Records for the exercise Start Marker
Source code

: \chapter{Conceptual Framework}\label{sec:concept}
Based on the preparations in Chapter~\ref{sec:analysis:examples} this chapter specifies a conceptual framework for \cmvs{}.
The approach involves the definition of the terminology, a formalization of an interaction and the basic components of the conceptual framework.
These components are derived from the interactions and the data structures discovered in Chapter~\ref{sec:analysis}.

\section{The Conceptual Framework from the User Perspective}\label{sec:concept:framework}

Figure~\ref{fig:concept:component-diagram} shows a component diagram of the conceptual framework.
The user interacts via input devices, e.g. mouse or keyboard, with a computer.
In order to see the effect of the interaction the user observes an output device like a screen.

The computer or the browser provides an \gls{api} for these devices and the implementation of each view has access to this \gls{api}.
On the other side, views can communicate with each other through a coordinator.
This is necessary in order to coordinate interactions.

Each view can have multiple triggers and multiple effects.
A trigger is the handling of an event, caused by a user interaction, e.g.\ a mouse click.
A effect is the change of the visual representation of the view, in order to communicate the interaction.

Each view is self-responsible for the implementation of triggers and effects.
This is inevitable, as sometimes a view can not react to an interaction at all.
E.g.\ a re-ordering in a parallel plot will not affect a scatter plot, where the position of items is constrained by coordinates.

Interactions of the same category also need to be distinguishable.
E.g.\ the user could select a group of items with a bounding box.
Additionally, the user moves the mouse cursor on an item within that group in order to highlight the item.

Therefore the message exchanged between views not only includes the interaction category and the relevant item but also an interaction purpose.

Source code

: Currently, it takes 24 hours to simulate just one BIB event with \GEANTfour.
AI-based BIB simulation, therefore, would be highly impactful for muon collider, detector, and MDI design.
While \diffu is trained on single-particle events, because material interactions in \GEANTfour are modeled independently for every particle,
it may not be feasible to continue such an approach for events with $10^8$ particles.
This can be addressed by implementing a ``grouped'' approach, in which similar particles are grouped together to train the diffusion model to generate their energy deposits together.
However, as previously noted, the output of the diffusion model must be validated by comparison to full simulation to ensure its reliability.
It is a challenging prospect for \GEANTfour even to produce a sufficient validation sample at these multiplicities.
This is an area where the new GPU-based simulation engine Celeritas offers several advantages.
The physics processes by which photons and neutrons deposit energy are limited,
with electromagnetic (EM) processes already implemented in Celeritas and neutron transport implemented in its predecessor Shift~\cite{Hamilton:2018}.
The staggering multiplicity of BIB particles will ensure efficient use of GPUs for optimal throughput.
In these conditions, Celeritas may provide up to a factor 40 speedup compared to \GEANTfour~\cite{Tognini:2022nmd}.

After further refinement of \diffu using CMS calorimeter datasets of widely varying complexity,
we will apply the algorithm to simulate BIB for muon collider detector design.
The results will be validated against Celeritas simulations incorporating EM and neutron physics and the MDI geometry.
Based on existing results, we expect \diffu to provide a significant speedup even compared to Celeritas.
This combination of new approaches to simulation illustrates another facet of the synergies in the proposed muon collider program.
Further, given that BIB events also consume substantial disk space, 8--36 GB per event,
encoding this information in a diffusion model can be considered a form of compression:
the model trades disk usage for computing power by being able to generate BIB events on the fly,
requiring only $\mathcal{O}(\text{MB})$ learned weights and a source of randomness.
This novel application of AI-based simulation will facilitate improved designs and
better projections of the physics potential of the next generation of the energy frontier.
Records for the exercise End Marker
» **Assigned task**: The records shown above should be given again word for word.

» **Your response**:
Source code

: \chapter{Conceptual Framework}\label{sec:concept}
Based on the preparations in Chapter~\ref{sec:analysis:examples} this chapter specifies a conceptual framework for \cmvs{}.
The approach involves the definition of the terminology, a formalization of an interaction and the basic components of the conceptual framework.
These components are derived from the interactions and the data structures discovered in Chapter~\ref{sec:analysis}.

\section{The Conceptual Framework from the User Perspective}\label{sec:concept:framework}

Figure~\ref{fig:concept:component-diagram} shows a component diagram of the conceptual framework.
The user interacts via input devices, e.g. mouse or keyboard, with a computer.
In order to see the effect of the interaction the user observes an output device like a screen.

The computer or the browser provides an \gls{api} for these devices and the implementation of each view has access to this \gls{api}.
On the other side, views can communicate with each other through a coordinator.
This is necessary in order to coordinate interactions.

Each view can have multiple triggers and multiple effects.
A trigger is the handling of an event, caused by a user interaction, e.g.\ a mouse click.
A effect is the change of the visual representation of the view, in order to communicate the interaction.

Each view is self-responsible for the implementation of triggers and effects.
This is inevitable, as sometimes a view can not react to an interaction at all.
E.g.\ a re-ordering in a parallel plot will not affect a scatter plot, where the position of items is constrained by coordinates.

Interactions of the same category also need to be distinguishable.
E.g.\ the user could select a group of items with a bounding box.
Additionally, the user moves the mouse cursor on an item within that group in order to highlight the item.

Therefore the message exchanged between views not only includes the interaction category and the relevant item but also an interaction purpose.

Source code

: Currently, it takes 24 hours to simulate just one BIB event with \GEANTfour.
AI-based BIB simulation, therefore, would be highly impactful for muon collider, detector, and MDI design.
While \diffu is trained on single-particle events, because material interactions in \GEANTfour are modeled independently for every particle,
it may not be feasible to continue such an approach for events with $10^8$ particles.
This can be addressed by implementing a ``grouped'' approach, in which similar particles are grouped together to train the diffusion model to generate their energy deposits together.
However, as previously noted, the output of the diffusion model must be validated by comparison to full simulation to ensure its reliability.
It is a challenging prospect for \GEANTfour even to produce a sufficient validation sample at these multiplicities.
This is an area where the new GPU-based simulation engine Celeritas offers several advantages.
The physics processes by which photons and neutrons deposit energy are limited,
with electromagnetic (EM) processes already implemented in Celeritas and neutron transport implemented in its predecessor Shift~\cite{Hamilton:2018}.
The staggering multiplicity of BIB particles will ensure efficient use of GPUs for optimal throughput.
In these conditions, Celeritas may provide up to a factor 40 speedup compared to \GEANTfour~\cite{Tognini:2022nmd}.

After further refinement of \diffu using CMS calorimeter datasets of widely varying complexity,
we will apply the algorithm to simulate BIB for muon collider detector design.
The results will be validated against Celeritas simulations incorporating EM and neutron physics and the MDI geometry.
Based on existing results, we expect \diffu to provide a significant speedup even compared to Celeritas.
This combination of new approaches to simulation illustrates another facet of the synergies in the proposed muon collider program.
Further, given that BIB events also consume substantial disk space, 8--36 GB per event,
encoding this information in a diffusion model can be considered a form of compression:
the model trades disk usage for computing power by being able to generate BIB events on the fly,
requiring only $\mathcal{O}(\text{MB})$ learned weights and a source of randomness.
This novel application of AI-based simulation will facilitate improved designs and
better projections of the physics potential of the next generation of the energy frontier.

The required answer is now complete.